I was moved by how beautifully and precisely the construction of Ault’s show is explained by Taylor’s description. His use of the word “embodied” describes succinctly something I have been calling “pre-verbal” and “visceral” for years. When an object is filled with experience, it can convey much more than any words can. Such is the case in Dent’s poems, where objects are allowed to represent or speak. Ault’s inclusion of David Wojnarowicz’s “Magic Box” — a container of 80 or so objects — has a similar effect. At first, I “read” the “Magic Box” as a box that held magical objects within it — a crystal, a prayer card, a small Buddha statue — objects that were spiritually transformative in nature. With this understanding, the objects became talismans, objects that could heal the artist. And yet, at the same time, next to such objects were also toys such as a bag of plastic insects and a stuffed snake. Furthermore, across the room is filmmaker Matt Wolf’s slide show of the Wojnarowicz’s “Magic Box,” presenting a never-ending loop of images of the objects from the box. Watching these images, the ideas I had gleaned from the objects were cancelled out as new conceptions were formed.

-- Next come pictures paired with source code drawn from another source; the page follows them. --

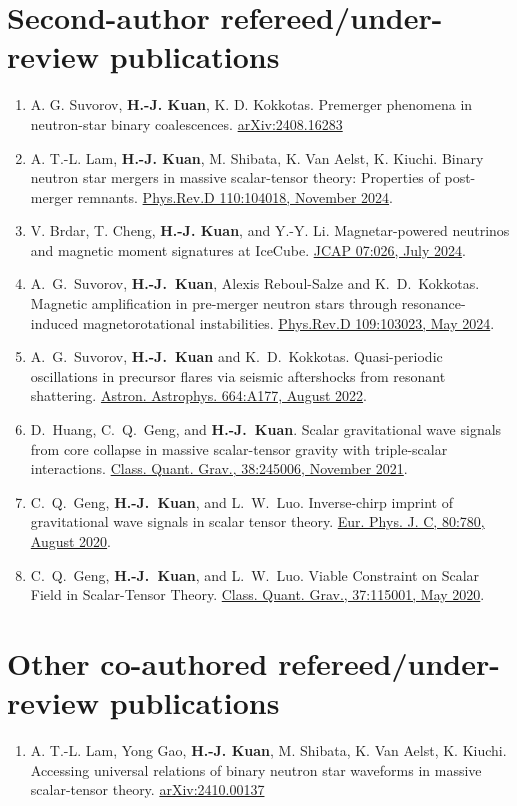 \documentclass[10pt,floatfix,a4paper]{article}
\begin{document}
\section*{Second-author refereed/under-review publications}
\begin{enumerate}
	\item A. G. Suvorov, \textbf{H.-J. Kuan}, K. D. Kokkotas. Premerger phenomena in neutron-star binary coalescences. \href{https://arxiv.org/abs/2408.16283}{arXiv:2408.16283 }
	\item A. T.-L. Lam, \textbf{H.-J. Kuan}, M. Shibata, K. Van Aelst, K. Kiuchi. Binary neutron star mergers in massive scalar-tensor theory: Properties of post-merger remnants. \href{https://journals.aps.org/prd/abstract/10.1103/PhysRevD.110.104018}{Phys.Rev.D 110:104018, November 2024}.
	\item V. Brdar, T. Cheng, \textbf{H.-J. Kuan}, and Y.-Y. Li. Magnetar-powered neutrinos and magnetic moment signatures at IceCube. \href{https://iopscience.iop.org/article/10.1088/1475-7516/2024/07/026}{JCAP 07:026, July 2024}. 
	\item A.~G.~Suvorov, \textbf{H.-J.~Kuan}, Alexis Reboul-Salze and K.~D.~Kokkotas. Magnetic amplification in pre-merger neutron stars through resonance-induced magnetorotational instabilities.  \href{https://journals.aps.org/prd/abstract/10.1103/PhysRevD.109.103023}{Phys.Rev.D 109:103023, May 2024}.
	\item A.~G.~Suvorov, \textbf{H.-J.~Kuan} and K.~D.~Kokkotas. Quasi-periodic oscillations in precursor flares via seismic aftershocks from resonant shattering. \href{https://www.aanda.org/articles/aa/full_html/2022/08/aa44082-22/aa44082-22.html}{Astron. Astrophys. 664:A177, August 2022}.
	\item D.~Huang, C.~Q.~Geng, and \textbf{H.-J.~Kuan}. Scalar gravitational wave signals from core collapse in massive scalar-tensor gravity with triple-scalar interactions. \href{https://doi.org/10.1088/1361-6382/ac35ab}{Class. Quant. Grav., 38:245006, November 2021}.
	\item C.~Q.~Geng, \textbf{H.-J.~Kuan}, and L.~W.~Luo. Inverse-chirp imprint of gravitational wave signals in scalar tensor theory. \href{https://doi.org/10.1140/epjc/s10052-020-8359-y}{Eur. Phys. J. C, 80:780, August 2020}.
	\item C.~Q.~Geng, \textbf{H.-J.~Kuan}, and L.~W.~Luo. Viable Constraint on Scalar Field in Scalar-Tensor Theory.	\href{https://doi.org/10.1088/1361-6382/ab86fb}{Class. Quant. Grav., 37:115001, May 2020}.
\end{enumerate}



\section*{Other co-authored refereed/under-review publications}
\begin{enumerate}
	\item A. T.-L. Lam, Yong Gao, \textbf{H.-J. Kuan}, M. Shibata, K. Van Aelst, K. Kiuchi. Accessing universal relations of binary neutron star waveforms in massive scalar-tensor theory. \href{https://arxiv.org/abs/2410.00137 }{arXiv:2410.00137 }
\end{enumerate}
\end{document}
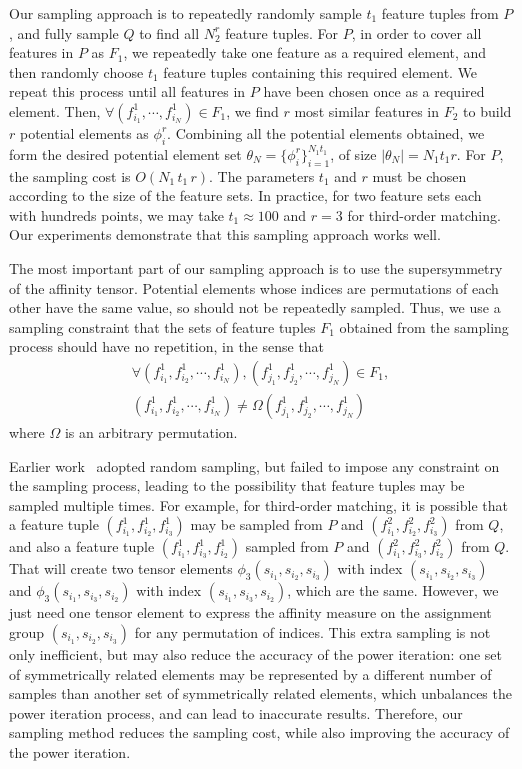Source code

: Our sampling approach is to repeatedly randomly sample $t_1$ feature tuples from $P$, and fully sample $Q$ to find all $N_2^r$ feature tuples.
For $P$, in order to cover all features in $P$ as $F_1$, we repeatedly take one feature as a required element,
and then randomly choose $t_1$ feature tuples containing this required element.
We repeat this process until all features in $P$ have been chosen once as a required element.
Then, $\forall (f_{i_1}^1, \cdots, f_{i_N}^1)\in F_1$, we find $r$ most similar features in $F_2$ to build $r$ potential elements as $\phi_i^r$.
Combining all the potential elements obtained, we form the desired potential element set $\theta_N = \{\phi_i^r\}_{i=1}^{N_1 t_1}$, of size $|\theta_N| = N_1 t_1 r$.
For $P$, the sampling cost is $O(N_1\, t_1\,  r)$.
The parameters $t_1$ and $r$ must be chosen according to the size of the feature sets.
In practice, for two feature sets each with hundreds points,
we may take $t_1 \approx 100$ and $r=3$ for third-order matching.
Our experiments demonstrate that this sampling approach works well.


The most important part of our sampling approach is to use the supersymmetry of the affinity tensor. Potential elements whose indices are permutations of each other
have the same value, so should not be repeatedly sampled.
Thus, we use a sampling constraint that the sets of feature tuples $F_1$ obtained from the sampling process should have no repetition, in the sense that
\begin{eqnarray}
\label{equ:noredun2}
\forall (f_{i_1}^1,f_{i_2}^1,\cdots,f_{i_N}^1),(f_{j_1}^1,f_{j_2}^1,\cdots,f_{j_N}^1) \in F_1,\nonumber\\ (f_{i_1}^1,f_{i_2}^1,\cdots,f_{i_N}^1)\neq\Omega(f_{j_1}^1,f_{j_2}^1,\cdots,f_{j_N}^1)
\end{eqnarray}
where $\Omega$ is an arbitrary permutation.

Earlier work~\cite{Duchenne09,Zass08} adopted random sampling,
but failed to impose any constraint on the sampling process,
leading to the possibility that feature tuples may be sampled multiple times.
For example, for third-order matching, it is possible that a feature tuple $(f_{i_1}^1, f_{i_2}^1, f_{i_3}^1)$ may be sampled from $P$ and $(f_{i_1}^2, f_{i_2}^2, f_{i_3}^2)$ from $Q$,
and also a feature tuple $(f_{i_1}^1, f_{i_3}^1, f_{i_2}^1)$ sampled from $P$ and $(f_{i_1}^2, f_{i_3}^2, f_{i_2}^2)$ from $Q$. That will create two tensor elements $\phi_3(s_{i_1}, s_{i_2}, s_{i_3})$ with index $(s_{i_1}, s_{i_2}, s_{i_3})$ and $\phi_3(s_{i_1}, s_{i_3}, s_{i_2})$ with index $(s_{i_1}, s_{i_3}, s_{i_2})$, which are the same. However, we just need one tensor element to express the affinity measure on the assignment group $(s_{i_1}, s_{i_2}, s_{i_3})$ for any permutation of indices.
This extra sampling is not only inefficient, but may also reduce the accuracy of the power iteration: one set of symmetrically related elements  may be represented by a different number of samples than another set of  symmetrically related elements, which unbalances the power iteration process, and can lead to inaccurate results.
Therefore, our sampling method reduces the sampling cost, while also improving the accuracy of the power iteration.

In fact, Wojnarowicz’s “Magic Box” is the centerpiece from which the entire show is constructed, as Taylor explains in his conversation with Ault: “[Along] with it (David Wojnarowicz’s collection) came the Magic Box, which perhaps more than anything changed how I think about what archives do, because traditionally, archives don’t take objects, or if they do, they take a few of them and they call them realia, which is a term I don’t really know the meaning of; I don’t like it very much.”
This exhibit, which presents us with so many objects, each filled with meaning and experience, renders us mute. And in this muteness, we are invited to stop and think again, to reconsider. That Ault does not provide an explanation or context beyond what the objects are allows us to form our own thoughts, to make connections while at the same time refusing easy conclusions. Ault’s afterlife, by complicating and resisting simple reductions, provide us, ultimately, with a means by which to see and read the world in a more nuanced and, therefore, empathetic manner.
Julie Ault: afterlife continues at Galerie Buchholz (17 E 82nd St, Upper East Side, Manhattan) through January 16.